# 2.3.2 Representative Soil Samples

The best laboratory cannot produce good data if the sample is not representative of the soil being assessed or of the intended decision (e.g., assessment, exposure, or remedial decisions). A representative sample is one that contains a subset of all the contaminants of a population in exactly the same proportion as they are present in the target population. In other words, the contaminant concentration in a representative sample provides an accurate and precise estimate the true contaminant concentration in the target population. The population is the "whole" from which samples are taken to measure properties of interest. Hyperlink 10 provides further discussion of the concept of "representativeness" as it is has been discussed in existing USEPA and ASTM International (ASTM) guidance.

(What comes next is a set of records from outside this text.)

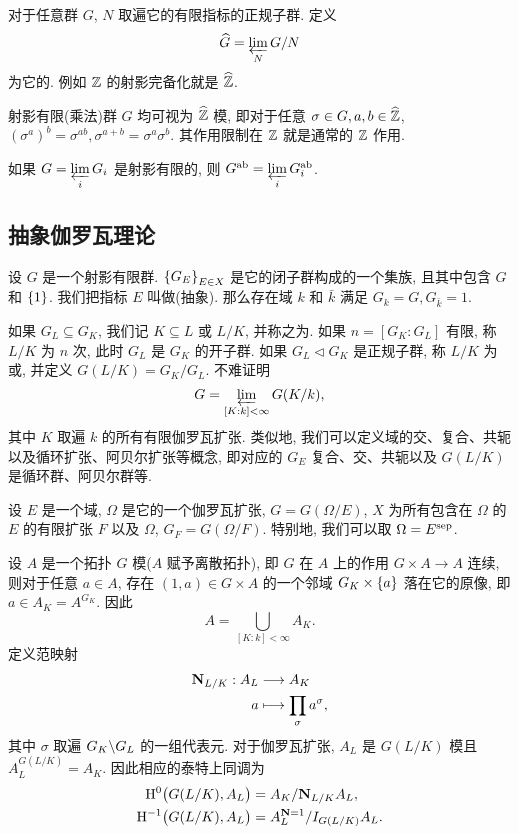 \begin{example}
对于任意群 $G$, $N$ 取遍它的有限指标的正规子群. 定义
  \[\widehat G=\varprojlim\limits_N G/N\]
为它的. 例如 ${\mathbb{Z}}$ 的射影完备化就是 $\widehat {{\mathbb{Z}}}$.
\end{example}

\begin{exercise}
射影有限(乘法)群 $G$ 均可视为 $\widehat {{\mathbb{Z}}}$ 模, 即对于任意 $\sigma\in G,a,b\in\widehat{{\mathbb{Z}}}$, $(\sigma^a)^b=\sigma^{ab},\sigma^{a+b}=\sigma^a\sigma^b$. 其作用限制在 ${\mathbb{Z}}$ 就是通常的 ${\mathbb{Z}}$ 作用.
\end{exercise}

\begin{exercise}
如果 $G=\varprojlim\limits_i G_i$ 是射影有限的, 则 $G^{\mathrm{ab}}=\varprojlim\limits_i G_i^{\mathrm{ab}}$.
\end{exercise}


\subsection{抽象伽罗瓦理论}
设 $G$ 是一个射影有限群.
$\left\{G_E\right\}_{E\in X}$ 是它的闭子群构成的一个集族, 且其中包含 $G$ 和 $\left\{1\right\}$.
我们把指标 $E$ 叫做(抽象).
那么存在域 $k$ 和 $\bar k$ 满足 $G_k=G,G_{\bar k}=1$.

如果 $G_L\subseteq G_K$, 我们记 $K\subseteq L$ 或 $L/K$, 并称之为.
如果 $n=[G_K:G_L]$ 有限, 称 $L/K$ 为 $n$ 次, 此时 $G_L$ 是 $G_K$ 的开子群.
如果 $G_L\triangleleft G_K$ 是正规子群, 称 $L/K$ 为或, 并定义 $G(L/K)=G_K/G_L$.
不难证明
\[G=\varprojlim\limits_{[K:k]<\infty} G(K/k),\]
其中 $K$ 取遍 $k$ 的所有有限伽罗瓦扩张.
类似地, 我们可以定义域的交、复合、共轭以及循环扩张、阿贝尔扩张等概念, 即对应的 $G_E$ 复合、交、共轭以及 $G(L/K)$ 是循环群、阿贝尔群等.

\begin{example}
设 $E$ 是一个域, $\Omega$ 是它的一个伽罗瓦扩张, $G=G(\Omega/E)$, $X$ 为所有包含在 $\Omega$ 的 $E$ 的有限扩张 $F$ 以及 $\Omega$, $G_F=G(\Omega/F)$. 特别地, 我们可以取 $\Omega=E^{\mathrm{sep}}$.
\end{example}

设 $A$ 是一个拓扑 $G$ 模($A$ 赋予离散拓扑), 即 $G$ 在 $A$ 上的作用 $G\times A\to A$ 连续, 则对于任意 $a\in A$, 存在 $(1,a)\in G\times A$ 的一个邻域 $G_K\times \left\{a\right\}$ 落在它的原像, 即 $a\in A_K=A^{G_K}$. 因此
  \[A=\bigcup_{[K:k]<\infty} A_K.\]
定义范映射
  \[\begin{split}{\mathbf{N}}_{L/K}: A_L &\longrightarrow A_K \\ a &\longmapsto \prod_\sigma a^\sigma,\end{split}\]
其中 $\sigma$ 取遍 $G_K\backslash G_L$ 的一组代表元. 对于伽罗瓦扩张, $A_L$ 是 $G(L/K)$ 模且 $A_L^{G(L/K)}=A_K$.
因此相应的泰特上同调为
  \[\begin{split}
	{\mathrm{H}}^0\bigl(G(L/K),A_L\bigr)&=A_K/{\mathbf{N}}_{L/K}A_L,\\
	{\mathrm{H}}^{-1}\bigl(G(L/K),A_L\bigr)&=A_L^{{\mathbf{N}}=1}/I_{G(L/K)} A_L.
	\end{split}\]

For most soil sampling scenarios, a single sample or even several discrete samples do not well represent the population of interest because soil populations are too heterogeneous. As discussed in Hyperlink 11, even testing a lawn for nutrient status requires more than one sample. If using discrete samples, a __set__ of them is needed to capture the diversity of the population so that a mean can be estimated mathematically for the population. This is not the case for incremental samples because the sample is composed of increments from across the entire population. A well-designed incremental sampling plan can yield a single sample for analysis that has physically captured the population diversity such that it is representative of the mean of the target population.

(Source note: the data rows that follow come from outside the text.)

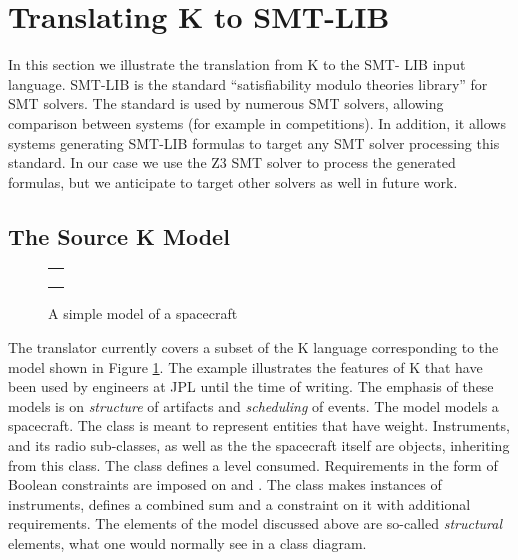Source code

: 
\section{Translating K to SMT-LIB}
\label{sec:k2smt}

In this section we illustrate the translation from K to the SMT-
LIB input language. SMT-LIB \cite{smt-lib} is the standard 
``satisfiability modulo theories library'' for SMT solvers. The 
standard is used by numerous SMT solvers, allowing comparison 
between systems (for example in competitions). 
In addition, it allows systems generating SMT-LIB 
formulas to target any SMT solver processing this standard. In our 
case we  use the Z3 SMT solver to process the generated formulas, 
but we anticipate to target other solvers as well in future work.

\subsection{The Source K Model}

\begin{figure}
\centering
\begin{tabular}{c}
\hline \\
 \\ \\
\hline
\end{tabular}
\caption{A simple \Klang{} model of a spacecraft}
\label{fig:spacecraftSmt}
\end{figure}

The translator currently covers a subset of the K language
corresponding to the model shown in Figure 
\ref{fig:spacecraftSmt}. The example illustrates the features
of K that have been used by engineers at JPL until the time of 
writing. The emphasis of these models is on {\em structure}
of artifacts and {\em scheduling} of events. The model models a 
spacecraft. The class  is meant to represent entities 
that have weight. Instruments, and its radio sub-classes, as well
as the the spacecraft itself are objects, inheriting from this 
class. The class  defines a  level 
consumed. Requirements in the form of Boolean constraints are 
imposed on  and . The 
 class makes instances of instruments,
defines a combined sum  and a
constraint on it with additional requirements. The elements of
the model discussed above are so-called {\em structural} elements,
what one would normally see in a class diagram.

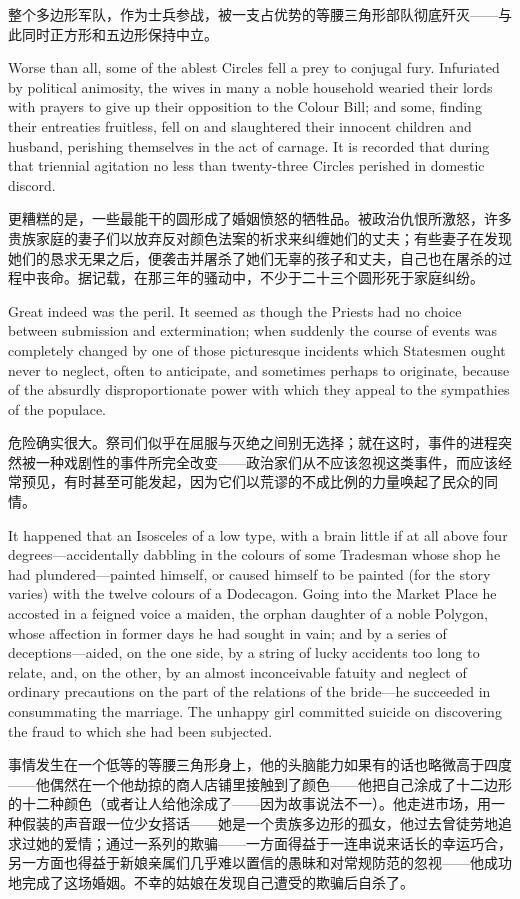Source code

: \documentclass[12pt,UTF8]{ctexbook}
\begin{document}
整个多边形军队，作为士兵参战，被一支占优势的等腰三角形部队彻底歼灭——与此同时正方形和五边形保持中立。

Worse than all, some of the ablest Circles fell a prey to conjugal fury. Infuriated by political animosity, the wives in many a noble household wearied their lords with prayers to give up their opposition to the Colour Bill; and some, finding their entreaties fruitless, fell on and slaughtered their innocent children and husband, perishing themselves in the act of carnage. It is recorded that during that triennial agitation no less than twenty-three Circles perished in domestic discord.

更糟糕的是，一些最能干的圆形成了婚姻愤怒的牺牲品。被政治仇恨所激怒，许多贵族家庭的妻子们以放弃反对颜色法案的祈求来纠缠她们的丈夫；有些妻子在发现她们的恳求无果之后，便袭击并屠杀了她们无辜的孩子和丈夫，自己也在屠杀的过程中丧命。据记载，在那三年的骚动中，不少于二十三个圆形死于家庭纠纷。

Great indeed was the peril. It seemed as though the Priests had no choice between submission and extermination; when suddenly the course of events was completely changed by one of those picturesque incidents which Statesmen ought never to neglect, often to anticipate, and sometimes perhaps to originate, because of the absurdly disproportionate power with which they appeal to the sympathies of the populace.

危险确实很大。祭司们似乎在屈服与灭绝之间别无选择；就在这时，事件的进程突然被一种戏剧性的事件所完全改变——政治家们从不应该忽视这类事件，而应该经常预见，有时甚至可能发起，因为它们以荒谬的不成比例的力量唤起了民众的同情。

It happened that an Isosceles of a low type, with a brain little if at all above four degrees---accidentally dabbling in the colours of some Tradesman whose shop he had plundered---painted himself, or caused himself to be painted (for the story varies) with the twelve colours of a Dodecagon. Going into the Market Place he accosted in a feigned voice a maiden, the orphan daughter of a noble Polygon, whose affection in former days he had sought in vain; and by a series of deceptions---aided, on the one side, by a string of lucky accidents too long to relate, and, on the other, by an almost inconceivable fatuity and neglect of ordinary precautions on the part of the relations of the bride---he succeeded in consummating the marriage. The unhappy girl committed suicide on discovering the fraud to which she had been subjected.

事情发生在一个低等的等腰三角形身上，他的头脑能力如果有的话也略微高于四度——他偶然在一个他劫掠的商人店铺里接触到了颜色——他把自己涂成了十二边形的十二种颜色（或者让人给他涂成了——因为故事说法不一）。他走进市场，用一种假装的声音跟一位少女搭话——她是一个贵族多边形的孤女，他过去曾徒劳地追求过她的爱情；通过一系列的欺骗——一方面得益于一连串说来话长的幸运巧合，另一方面也得益于新娘亲属们几乎难以置信的愚昧和对常规防范的忽视——他成功地完成了这场婚姻。不幸的姑娘在发现自己遭受的欺骗后自杀了。
\end{document}
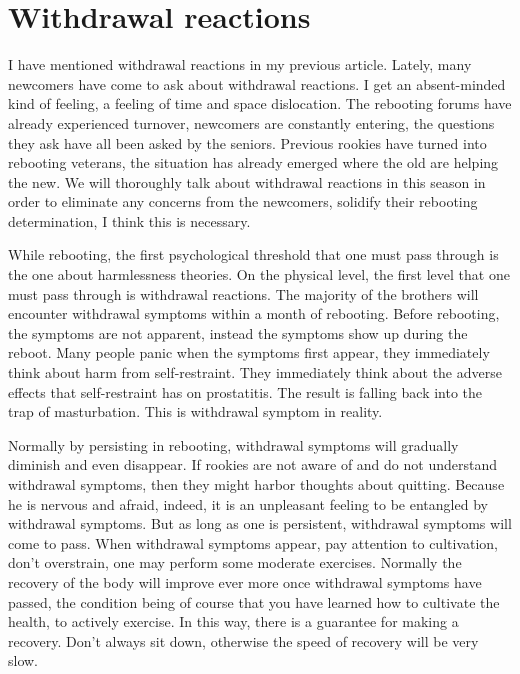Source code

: \documentclass[
]{book}
\begin{document}
\hypertarget{withdrawal-reactions}{%
\section{Withdrawal reactions}\label{withdrawal-reactions}}

I have mentioned withdrawal reactions in my previous article. Lately, many newcomers have come to ask about withdrawal reactions. I get an absent-minded kind of feeling, a feeling of time and space dislocation. The rebooting forums have already experienced turnover, newcomers are constantly entering, the questions they ask have all been asked by the seniors. Previous rookies have turned into rebooting veterans, the situation has already emerged where the old are helping the new. We will thoroughly talk about withdrawal reactions in this season in order to eliminate any concerns from the newcomers, solidify their rebooting determination, I think this is necessary.

While rebooting, the first psychological threshold that one must pass through is the one about harmlessness theories. On the physical level, the first level that one must pass through is withdrawal reactions. The majority of the brothers will encounter withdrawal symptoms within a month of rebooting. Before rebooting, the symptoms are not apparent, instead the symptoms show up during the reboot. Many people panic when the symptoms first appear, they immediately think about harm from self-restraint. They immediately think about the adverse effects that self-restraint has on prostatitis. The result is falling back into the trap of masturbation. This is withdrawal symptom in reality.

Normally by persisting in rebooting, withdrawal symptoms will gradually diminish and even disappear. If rookies are not aware of and do not understand withdrawal symptoms, then they might harbor thoughts about quitting. Because he is nervous and afraid, indeed, it is an unpleasant feeling to be entangled by withdrawal symptoms. But as long as one is persistent, withdrawal symptoms will come to pass. When withdrawal symptoms appear, pay attention to cultivation, don't overstrain, one may perform some moderate exercises. Normally the recovery of the body will improve ever more once withdrawal symptoms have passed, the condition being of course that you have learned how to cultivate the health, to actively exercise. In this way, there is a guarantee for making a recovery. Don't always sit down, otherwise the speed of recovery will be very slow.
\end{document}
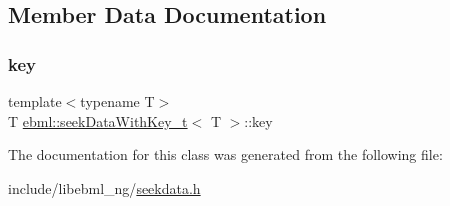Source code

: \subsection{Member Data Documentation}
\mbox{\label{classebml_1_1seekDataWithKey__t_a5cc5af451ed608f03c4e68ef29651d9c}} 
\subsubsection{\texorpdfstring{key}{key}}
{\footnotesize\ttfamily template$<$typename T$>$ \\
T \mbox{\hyperlink{classebml_1_1seekDataWithKey__t}{ebml\+::seek\+Data\+With\+Key\+\_\+t}}$<$ T $>$\+::key}



The documentation for this class was generated from the following file\+:\begin{DoxyCompactItemize}
\item 
include/libebml\+\_\+ng/\mbox{\hyperlink{seekdata_8h}{seekdata.\+h}}\end{DoxyCompactItemize}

__enter the population characteristic of interest to the decision__)."

If a sample or set of samples intended to represent the population does not properly do so, a "sampling error" is said to have occurred. This is why systematic planning must be done before developing the sampling design. Otherwise, it is impossible to know what a sample is supposed to represent and how to collect it so that it is "representative." Unfortunately, it is common for sampling designs to be developed without a clear picture of how the data will be used. Inadequate sampling designs commonly indicate that "representative samples" will be collected, but often there is no indication what the samples are supposed to be representing. On the other hand, a statement such as the following provides an unambiguous statement about the population of interest: "Samples will provide estimates of the true mean concentration of arsenic within the < 2 mm soil fraction of the upper 6 inches of soil for each residential lot."

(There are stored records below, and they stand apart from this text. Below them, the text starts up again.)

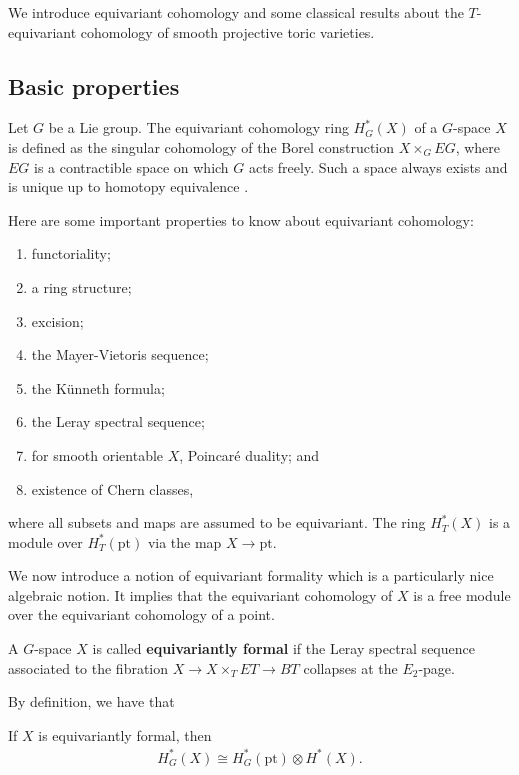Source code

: We introduce equivariant cohomology and some classical results about the
$T$-equivariant cohomology of smooth projective toric varieties.

\subsection{Basic properties}
Let $G$ be a Lie group. The equivariant cohomology ring $H_G^*(X)$ of a $G$-space $X$ is
defined as the singular cohomology of the Borel construction $X\times_G EG$,
where $EG$ is a contractible space on which $G$ acts freely. Such a space
always exists and is unique up to homotopy equivalence \cite{hatcher}.

\hfill

Here are some important properties to know about equivariant cohomology:

\begin{enumerate}
	\item functoriality;
	\item a ring structure;
	\item excision;
	\item the Mayer-Vietoris sequence;
	\item the Künneth formula;
	\item the Leray spectral sequence;
	\item for smooth orientable $X$, Poincaré duality; and
	\item existence of Chern classes,
\end{enumerate}
where all subsets and maps are assumed to be equivariant. The
ring $H^*_T(X)$ is a module over $H^*_T(\text{pt})$ via the map $X \to \text{pt}$.

\hfill

We now introduce a notion of equivariant formality which is a particularly
nice algebraic notion.
It implies that
the equivariant cohomology of $X$ is a free module over the equivariant cohomology
of a point.

\begin{definition}
	A $G$-space $X$ is called \textbf{equivariantly formal} if the Leray spectral sequence
	associated to the fibration $X \to X \times_T ET \to BT$ collapses at the $E_2$-page.
\end{definition}

By definition, we have that
\begin{proposition}
	If $X$ is equivariantly formal, then \begin{align*}
		H^*_G(X) \cong H^*_G(\text{pt}) \otimes H^*(X).
	\end{align*}
\end{proposition}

The most representative soil sample is one that captures the characteristic(s) of interest for the targeted population with the least amount of error. Procedures must be in place to manage the various types of heterogeneity and the errors they cause. Interestingly, USEPA's *Applicability of Superfund Data Categories to the Removal Program* (USEPA 2006a) emphasizes that documenting total measurement error, which includes sampling errors, is a feature of definitive data. For data to be definitive, either analytical or total measurement error must be determined. Traditional QA/QC programs ignore sampling error in favor of analytical error only. But, as discussed previously, analytical error is often only a small fraction of the total measurement error. Obtaining a representative sample is the first requirement, and determining sampling error is a quantitative measure of representativeness. No data can be truly definitive without knowing that the sample was selected, collected, and processed properly.